The first articles, published on Dec. 22, reported details of the mistaken arrest of a prominent Soviet-born violinist and the disputed origin of the confidentiality provision in the man’s $200,000 legal settlement with the city. Also on Dec. 22, the Baltimore Board of Estimates, which approved the payout to the then-anonymous Yakov Shapiro in March, agreed to pay out another $195,000 to resolve three other police misconduct suits.
“Please be so kind as to provide us with both the Department’s response to Mr. Kearney’s articles and a description of the actions taken, if any, to address the concerns raised in them,” Kraft wrote.
Kraft could not be reached Thursday. Bealefeld was attending a graduation ceremony for officers who completed the department’s new Sergeants School and was not available to comment, according to the commissioner’s spokesman. But Bealefeld will call Kraft to address any concerns about officer training, said Anthony Guglielmi, the spokesman.

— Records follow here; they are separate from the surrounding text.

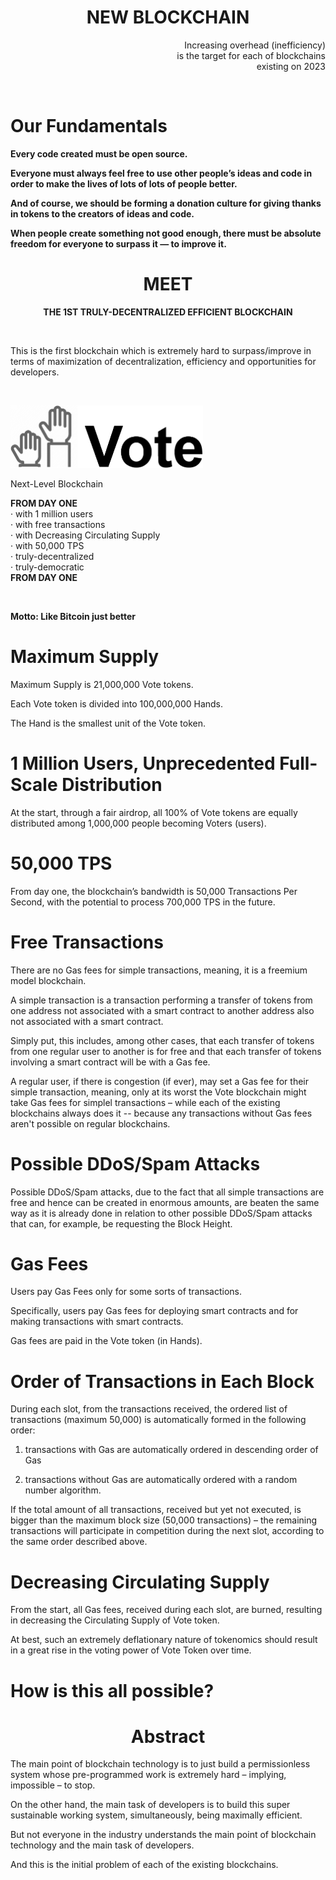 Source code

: 
<h1 align="center">
NEW BLOCKCHAIN
</h1>


<p align="right">
Increasing overhead (inefficiency)<br>
is the target for each of blockchains<br>
existing on 2023
</p>

<p>&nbsp</p>

# Our Fundamentals

<p>
<b>
Every code created must be open source.<br>

Everyone must always feel free to use other people’s ideas and code in order to make the lives of lots of lots of people better.<br>

And of course, we should be forming a donation culture for giving thanks in tokens to the creators of ideas and code.<br>

When people create something not good enough, there must be absolute freedom for everyone to surpass it — to improve it.<br>
</b>
</p>
 
 

<h1 align="center">MEET</h1>
<p align="center"><b>
THE 1ST TRULY-DECENTRALIZED EFFICIENT BLOCKCHAIN</b><br>
</p>
<p>&nbsp</p>

This is the first blockchain which is extremely hard to surpass/improve in terms of maximization of decentralization, efficiency and opportunities for developers.
<p>&nbsp</p>

<p align="left">
  <img src="/assets/images/vote.png" height="100"><br>
</p>

<p>Next-Level Blockchain</p>
<b>FROM DAY ONE</b><br>
· with 1 million users<br>
· with free transactions<br>
· with Decreasing Circulating Supply<br>
· with 50,000 TPS<br>
· truly-decentralized<br>
· truly-democratic<br>
<b>FROM DAY ONE</b>
<p>&nbsp</p>

**Motto: Like Bitcoin just better**


# Maximum Supply

Maximum Supply is 21,000,000 Vote tokens.

Each Vote token is divided into 100,000,000 Hands.

The Hand is the smallest unit of the Vote token.

# 1 Million Users, Unprecedented Full-Scale Distribution

At the start, through a fair airdrop, all 100% of Vote tokens are equally distributed among 1,000,000 people becoming Voters (users).

# 50,000 TPS

From day one, the blockchain’s bandwidth is 50,000 Transactions Per Second, with the potential to process 700,000 TPS in the future. 

# Free Transactions

There are no Gas fees for simple transactions, meaning, it is a freemium model blockchain.

A simple transaction is a transaction performing a transfer of tokens from one address not associated with a smart contract to another address also not associated with a smart contract.

Simply put, this includes, among other cases, that each transfer of tokens from one regular user to another is for free and that each transfer of tokens involving a smart contract will be with a Gas fee.

A regular user, if there is congestion (if ever), may set a Gas fee for their simple transaction, meaning, only at its worst the Vote blockchain might take Gas fees for simplel transactions – while each of the existing blockchains always does it -- because any transactions without Gas fees aren't possible on regular blockchains.

# Possible DDoS/Spam Attacks

Possible DDoS/Spam attacks, due to the fact that all simple transactions are free and hence can be created in enormous amounts, are beaten the same way as it is already done in relation to other possible DDoS/Spam attacks that can, for example, be requesting the Block Height.

# Gas Fees

Users pay Gas Fees only for some sorts of transactions.

Specifically, users pay Gas fees for deploying smart contracts and for making transactions with smart contracts.

Gas fees are paid in the Vote token (in Hands).

# Order of Transactions in Each Block

During each slot, from the transactions received, the ordered list of transactions (maximum 50,000) is automatically formed in the following order:

1. transactions with Gas are automatically ordered in descending order of Gas

2. transactions without Gas are automatically ordered with a random number algorithm.

If the total amount of all transactions, received but yet not executed, is bigger than the maximum block size (50,000 transactions) – the remaining transactions will participate in competition during the next slot, according to the same order described above.

# Decreasing Circulating Supply

From the start, all Gas fees, received during each slot, are burned, resulting in decreasing the Circulating Supply of Vote token.

At best, such an extremely deflationary nature of tokenomics should result in a great rise in the voting power of Vote Token over time.



# How is this all possible?

<h1 align="center">Abstract</h1>

The main point of blockchain technology is to just build a permissionless system whose pre-programmed work is extremely hard – implying, impossible  – to stop.

On the other hand, the main task of developers is to build this super sustainable working system, simultaneously, being maximally efficient.

But not everyone in the industry understands the main point of blockchain technology and the main task of developers.

And this is the initial problem of each of the existing blockchains.






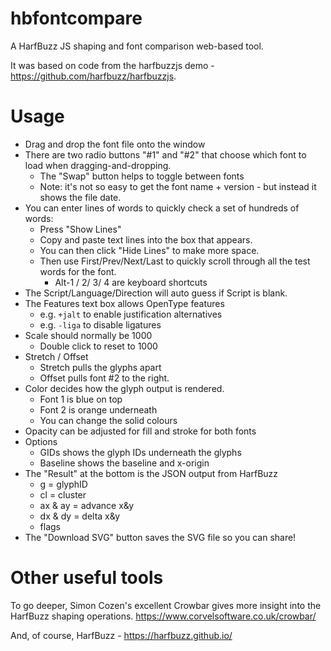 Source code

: # hbfontcompare
A HarfBuzz JS shaping and font comparison web-based tool.

It was based on code from the harfbuzzjs demo - https://github.com/harfbuzz/harfbuzzjs.

# Usage

- Drag and drop the font file onto the window
- There are two radio buttons "#1" and "#2" that choose which font to load when dragging-and-dropping.
    - The "Swap" button helps to toggle between fonts
    - Note: it's not so easy to get the font name + version - but instead it shows the file date.
- You can enter lines of words to quickly check a set of hundreds of words:
	- Press "Show Lines"
	- Copy and paste text lines into the box that appears.
	- You can then click "Hide Lines" to make more space.
	- Then use First/Prev/Next/Last to quickly scroll through all the test words for the font.
		- Alt-1 / 2/ 3/ 4 are keyboard shortcuts
- The Script/Language/Direction will auto guess if Script is blank.
- The Features text box allows OpenType features
	- e.g. `+jalt` to enable justification alternatives
	- e.g. `-liga` to disable ligatures
- Scale should normally be 1000
	- Double click to reset to 1000
- Stretch / Offset
	- Stretch pulls the glyphs apart
	- Offset pulls font #2 to the right.
- Color decides how the glyph output is rendered.
	- Font 1 is blue on top
	- Font 2 is orange underneath
	- You can change the solid colours
- Opacity can be adjusted for fill and stroke for both fonts
- Options
	- GIDs shows the glyph IDs underneath the glyphs
	- Baseline shows the baseline and x-origin
- The "Result" at the bottom is the JSON output from HarfBuzz
	- g = glyphID
	- cl = cluster
	- ax & ay = advance x&y
	- dx & dy = delta x&y
	- flags
- The "Download SVG" button saves the SVG file so you can share!


# Other useful tools
To go deeper, Simon Cozen's excellent Crowbar gives more insight into the HarfBuzz shaping operations.
https://www.corvelsoftware.co.uk/crowbar/

And, of course, HarfBuzz - https://harfbuzz.github.io/

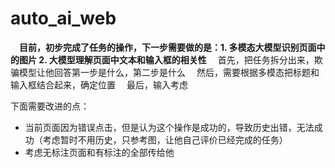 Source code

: # auto_ai_web
&emsp;**目前，初步完成了任务的操作，下一步需要做的是：1. 多模态大模型识别页面中的图片 2. 大模型理解页面中文本和输入框的相关性**
&emsp;首先，把任务拆分出来，欺骗模型让他回答第一步是什么，第二步是什么
&emsp;然后，需要根据多模态把标题和输入框结合起来，确定位置
&emsp;最后，输入考虑

下面需要改进的点：
- 当前页面因为错误点击，但是认为这个操作是成功的，导致历史出错，无法成功（考虑暂时不用历史，只参考图，让他自己评价已经完成的任务）
- 考虑无标注页面和有标注的全部传给他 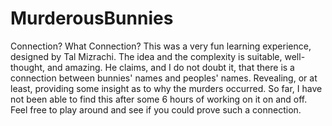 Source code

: # MurderousBunnies
Connection? What Connection?
This was a very fun learning experience, designed by Tal Mizrachi. The idea and the complexity is suitable, well-thought, and amazing. He claims, and I do not doubt it, that there is a connection between bunnies' names and peoples' names. Revealing, or at least, providing some insight as to why the murders occurred. So far, I have not been able to find this after some 6 hours of working on it on and off. Feel free to play around and see if you could prove such a connection. 
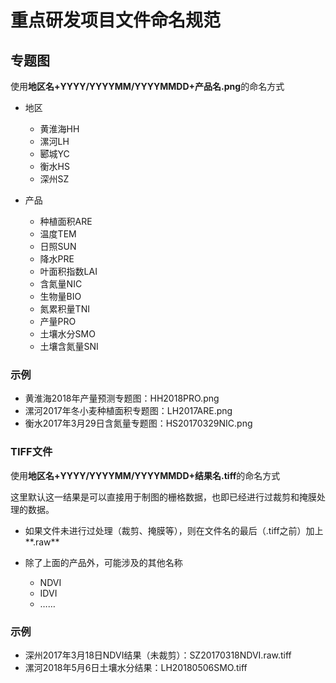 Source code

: # 重点研发项目文件命名规范

## 专题图

使用**地区名+YYYY/YYYYMM/YYYYMMDD+产品名.png**的命名方式

- 地区
  - 黄淮海HH
  - 漯河LH
  - 郾城YC
  - 衡水HS
  - 深州SZ

- 产品
  - 种植面积ARE
  - 温度TEM
  - 日照SUN
  - 降水PRE
  - 叶面积指数LAI
  - 含氮量NIC
  - 生物量BIO
  - 氮累积量TNI
  - 产量PRO
  - 土壤水分SMO
  - 土壤含氮量SNI

### 示例

- 黄淮海2018年产量预测专题图：HH2018PRO.png
- 漯河2017年冬小麦种植面积专题图：LH2017ARE.png
- 衡水2017年3月29日含氮量专题图：HS20170329NIC.png

### TIFF文件

使用**地区名+YYYY/YYYYMM/YYYYMMDD+结果名.tiff**的命名方式

这里默认这一结果是可以直接用于制图的栅格数据，也即已经进行过裁剪和掩膜处理的数据。

- 如果文件未进行过处理（裁剪、掩膜等），则在文件名的最后（.tiff之前）加上**.raw**

- 除了上面的产品外，可能涉及的其他名称
  - NDVI
  - IDVI
  - ……

### 示例

- 深州2017年3月18日NDVI结果（未裁剪）：SZ20170318NDVI.raw.tiff
- 漯河2018年5月6日土壤水分结果：LH20180506SMO.tiff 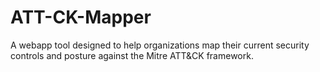 # ATT-CK-Mapper
A webapp tool designed to help organizations map their current security controls and posture against the Mitre ATT&amp;CK framework.
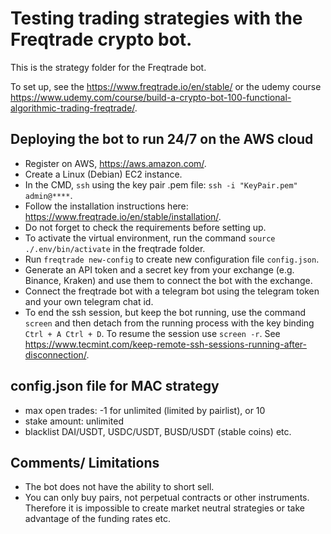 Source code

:# Testing trading strategies with the Freqtrade crypto bot.

This is the strategy folder for the Freqtrade bot.

To set up, see the https://www.freqtrade.io/en/stable/ or the udemy course https://www.udemy.com/course/build-a-crypto-bot-100-functional-algorithmic-trading-freqtrade/.

## Deploying the bot to run 24/7 on the AWS cloud
- Register on AWS, https://aws.amazon.com/.
- Create a Linux (Debian) EC2 instance.
- In the CMD, `ssh` using the key pair .pem file: `ssh -i "KeyPair.pem" admin@****`.
- Follow the installation instructions here: https://www.freqtrade.io/en/stable/installation/.
- Do not forget to check the requirements before setting up.
- To activate the virtual environment, run the command `source ./.env/bin/activate` in the freqtrade folder.
- Run `freqtrade new-config` to create new configuration file `config.json`.
- Generate an API token and a secret key from your exchange (e.g. Binance, Kraken) and use them to connect the bot with the exchange.
- Connect the freqtrade bot with a telegram bot using the telegram token and your own telegram chat id.
- To end the ssh session, but keep the bot running, use the command `screen` and then detach from the running process with the key binding `Ctrl + A Ctrl + D`. To resume the session use `screen -r`. See https://www.tecmint.com/keep-remote-ssh-sessions-running-after-disconnection/.

## config.json file for MAC strategy
- max open trades: -1 for unlimited (limited by pairlist), or 10
- stake amount: unlimited
- blacklist DAI/USDT, USDC/USDT, BUSD/USDT (stable coins) etc.

## Comments/ Limitations
  - The bot does not have the ability to short sell.
  - You can only buy pairs, not perpetual contracts or other instruments. Therefore it is impossible to create market neutral strategies or take advantage of the funding rates etc.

The balance of Kraft’s request, however, will be forwarded to City Solicitor George Nilson for a response, Guglielmi said.
“You’re talking about legal settlements. And that’s why we have a legal affairs section that handles all that,” he said. “The commissioner has put in a lot of training programs since he’s been here. But the whole fact of suing the city civilly and settlements is all legal.”
Reached by e-mail Thursday afternoon, Nilson said he had “not been directly asked by department or council to do or address anything.”
This week, in a conversation about the cost of settling such lawsuits, Nilson said he doesn’t think “it’s fair to conclude that the numbers are progressively going up” but also said “they’re not coming down significantly.”
“I don’t know how to measure acceptability,” he said. “In a perfect world, these cases wouldn’t happen.”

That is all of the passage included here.